▶ _Required action_: Where a line below holds the string "samarbejdsværktøjer", count it; then give the total without any other words.

*** Begin section ***

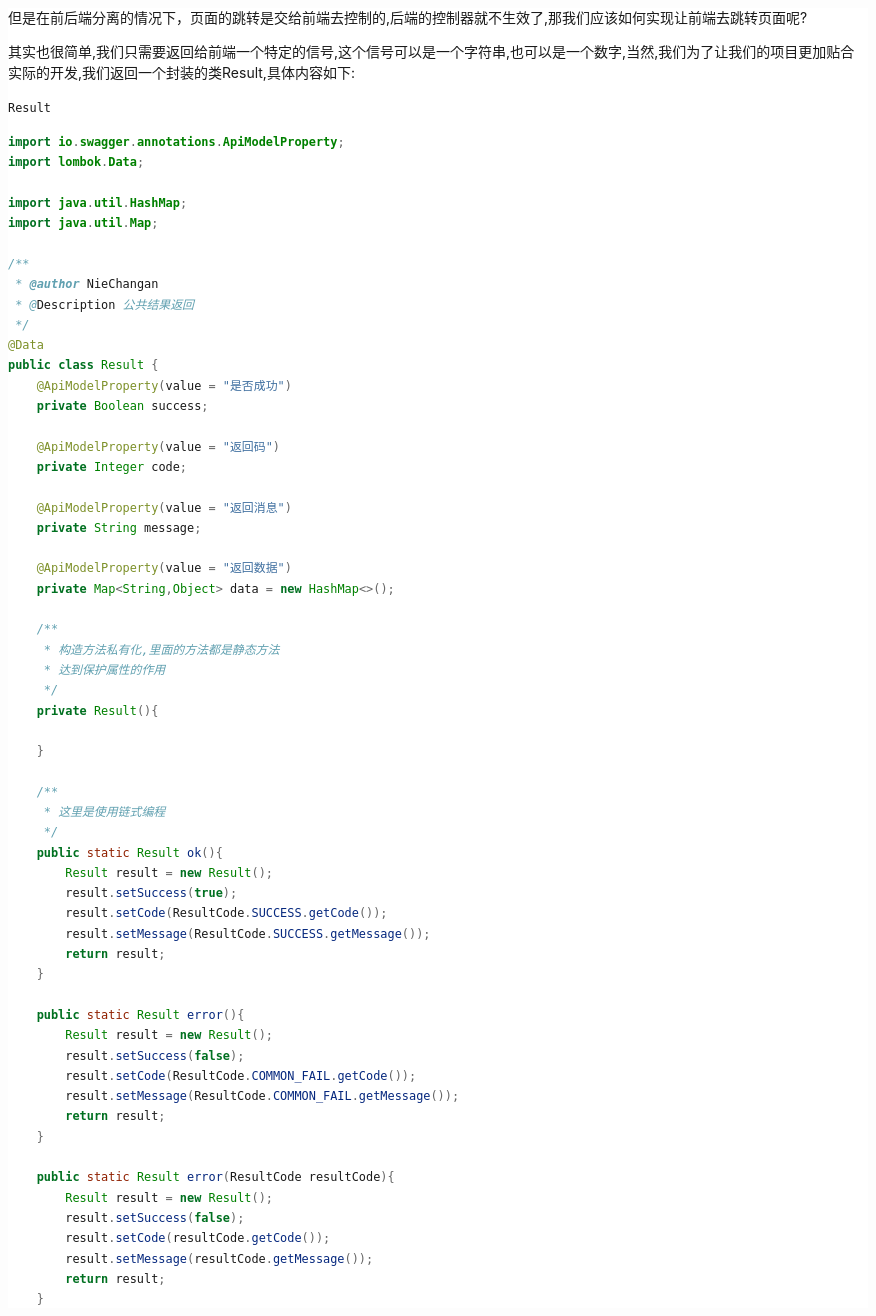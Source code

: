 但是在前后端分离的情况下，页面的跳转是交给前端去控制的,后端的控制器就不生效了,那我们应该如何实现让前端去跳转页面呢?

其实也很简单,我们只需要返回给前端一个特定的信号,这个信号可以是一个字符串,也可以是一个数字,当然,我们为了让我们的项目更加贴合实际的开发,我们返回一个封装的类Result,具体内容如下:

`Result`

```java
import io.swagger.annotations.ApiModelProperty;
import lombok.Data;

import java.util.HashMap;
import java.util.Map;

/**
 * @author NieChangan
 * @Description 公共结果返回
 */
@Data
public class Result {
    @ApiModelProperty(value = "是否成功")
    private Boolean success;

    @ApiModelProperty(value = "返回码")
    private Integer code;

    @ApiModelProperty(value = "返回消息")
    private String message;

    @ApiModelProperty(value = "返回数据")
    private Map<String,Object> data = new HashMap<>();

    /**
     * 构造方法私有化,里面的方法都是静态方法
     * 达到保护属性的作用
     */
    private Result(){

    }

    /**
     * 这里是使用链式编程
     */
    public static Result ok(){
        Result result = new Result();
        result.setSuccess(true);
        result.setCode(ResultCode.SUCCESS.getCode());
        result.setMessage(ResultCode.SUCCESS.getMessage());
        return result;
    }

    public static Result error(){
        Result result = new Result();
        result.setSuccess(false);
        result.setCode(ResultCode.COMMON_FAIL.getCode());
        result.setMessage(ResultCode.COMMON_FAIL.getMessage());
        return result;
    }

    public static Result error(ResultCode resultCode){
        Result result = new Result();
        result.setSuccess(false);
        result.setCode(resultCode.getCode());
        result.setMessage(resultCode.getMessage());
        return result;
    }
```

*** End section ***
*** Begin section ***

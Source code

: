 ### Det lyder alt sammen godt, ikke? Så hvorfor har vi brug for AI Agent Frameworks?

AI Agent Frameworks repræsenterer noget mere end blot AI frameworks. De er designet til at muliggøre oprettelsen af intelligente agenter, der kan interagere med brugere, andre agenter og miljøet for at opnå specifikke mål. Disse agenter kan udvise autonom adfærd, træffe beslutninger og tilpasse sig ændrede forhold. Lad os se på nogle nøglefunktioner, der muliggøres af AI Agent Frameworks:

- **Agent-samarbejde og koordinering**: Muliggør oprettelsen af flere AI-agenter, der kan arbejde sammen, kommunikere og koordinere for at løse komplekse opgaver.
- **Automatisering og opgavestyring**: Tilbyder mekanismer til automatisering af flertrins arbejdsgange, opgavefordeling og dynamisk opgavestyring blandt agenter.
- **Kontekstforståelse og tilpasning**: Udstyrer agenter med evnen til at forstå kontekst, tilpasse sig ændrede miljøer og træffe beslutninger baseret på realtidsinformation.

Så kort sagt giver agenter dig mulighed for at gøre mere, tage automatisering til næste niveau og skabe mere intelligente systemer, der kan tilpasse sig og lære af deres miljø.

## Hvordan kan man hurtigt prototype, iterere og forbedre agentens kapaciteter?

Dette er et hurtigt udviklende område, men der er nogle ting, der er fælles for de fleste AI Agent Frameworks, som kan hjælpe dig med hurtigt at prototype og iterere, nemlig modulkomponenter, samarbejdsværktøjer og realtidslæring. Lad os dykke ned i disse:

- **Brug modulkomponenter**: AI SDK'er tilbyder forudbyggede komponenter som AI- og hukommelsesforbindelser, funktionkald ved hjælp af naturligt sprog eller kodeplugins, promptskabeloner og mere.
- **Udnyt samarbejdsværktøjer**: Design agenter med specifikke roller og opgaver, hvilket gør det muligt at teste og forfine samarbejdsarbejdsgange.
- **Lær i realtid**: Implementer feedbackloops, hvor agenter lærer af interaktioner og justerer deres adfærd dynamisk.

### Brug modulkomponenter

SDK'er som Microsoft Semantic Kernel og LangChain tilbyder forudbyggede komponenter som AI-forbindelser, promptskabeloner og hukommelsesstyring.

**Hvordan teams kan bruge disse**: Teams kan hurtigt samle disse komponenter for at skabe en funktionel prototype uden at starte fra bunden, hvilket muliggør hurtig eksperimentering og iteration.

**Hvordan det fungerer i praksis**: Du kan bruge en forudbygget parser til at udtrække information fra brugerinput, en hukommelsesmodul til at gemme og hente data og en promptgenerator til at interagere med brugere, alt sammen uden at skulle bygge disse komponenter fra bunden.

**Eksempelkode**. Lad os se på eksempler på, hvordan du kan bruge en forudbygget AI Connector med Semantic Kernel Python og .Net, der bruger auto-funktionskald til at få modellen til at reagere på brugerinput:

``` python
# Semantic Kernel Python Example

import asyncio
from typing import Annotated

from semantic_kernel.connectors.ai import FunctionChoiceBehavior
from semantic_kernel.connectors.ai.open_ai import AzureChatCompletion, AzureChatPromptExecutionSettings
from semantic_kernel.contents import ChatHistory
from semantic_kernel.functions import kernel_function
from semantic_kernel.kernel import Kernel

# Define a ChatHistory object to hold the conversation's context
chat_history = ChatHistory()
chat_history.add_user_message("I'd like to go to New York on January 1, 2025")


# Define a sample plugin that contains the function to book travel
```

*** End section ***
*** Begin section ***

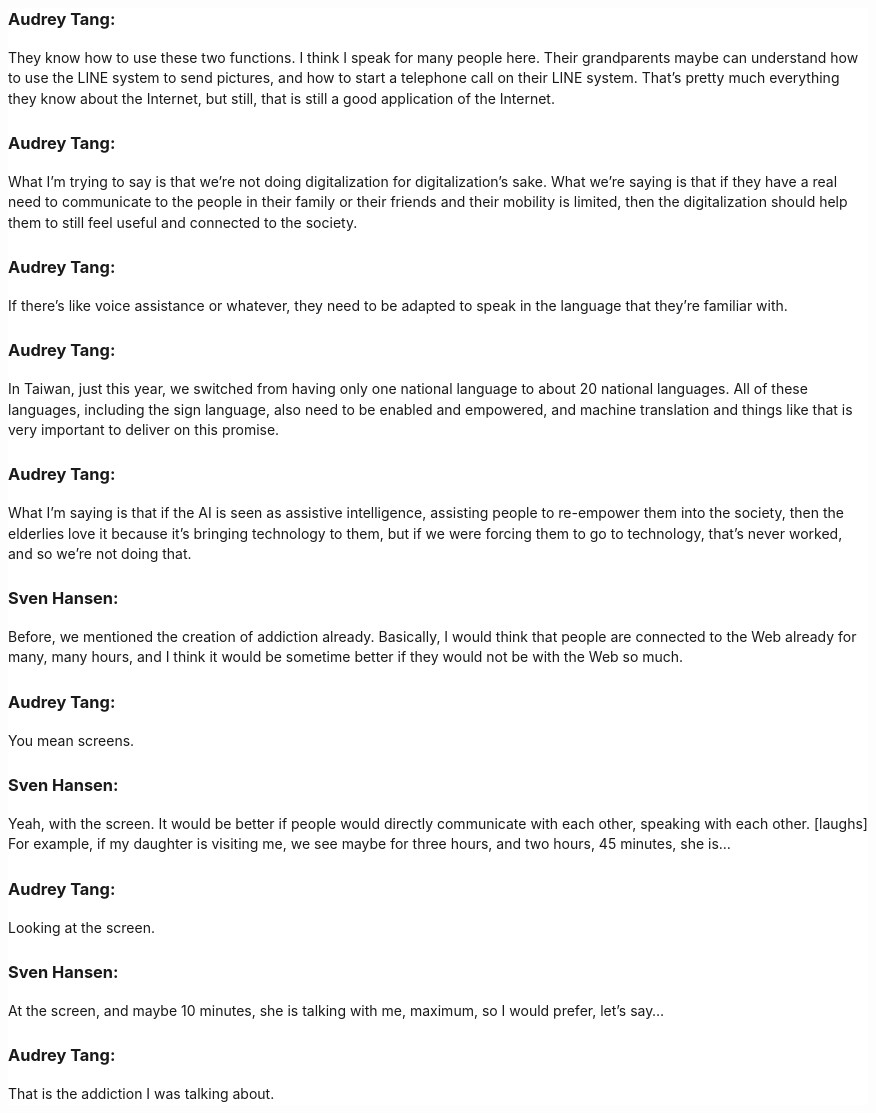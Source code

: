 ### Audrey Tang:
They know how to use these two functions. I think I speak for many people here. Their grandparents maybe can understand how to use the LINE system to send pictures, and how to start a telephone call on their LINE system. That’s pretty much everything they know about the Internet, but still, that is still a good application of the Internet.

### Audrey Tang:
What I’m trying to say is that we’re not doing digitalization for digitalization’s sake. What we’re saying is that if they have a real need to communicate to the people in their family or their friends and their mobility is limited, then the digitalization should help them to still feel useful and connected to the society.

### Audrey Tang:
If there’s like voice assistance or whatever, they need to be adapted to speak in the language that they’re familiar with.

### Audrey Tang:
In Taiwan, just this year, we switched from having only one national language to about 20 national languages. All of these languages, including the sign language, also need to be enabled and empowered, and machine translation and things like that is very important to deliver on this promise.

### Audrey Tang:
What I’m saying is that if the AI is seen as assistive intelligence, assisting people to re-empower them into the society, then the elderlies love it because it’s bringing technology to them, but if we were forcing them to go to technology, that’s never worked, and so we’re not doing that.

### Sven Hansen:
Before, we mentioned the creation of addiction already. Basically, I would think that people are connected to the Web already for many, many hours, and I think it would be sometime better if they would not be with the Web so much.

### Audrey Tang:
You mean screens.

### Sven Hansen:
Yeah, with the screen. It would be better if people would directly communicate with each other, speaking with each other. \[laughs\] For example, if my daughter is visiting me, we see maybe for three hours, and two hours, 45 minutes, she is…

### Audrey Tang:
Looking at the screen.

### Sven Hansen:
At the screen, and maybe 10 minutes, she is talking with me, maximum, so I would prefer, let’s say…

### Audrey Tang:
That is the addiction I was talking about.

*** End section ***

▶ _Output of the exercise_: 2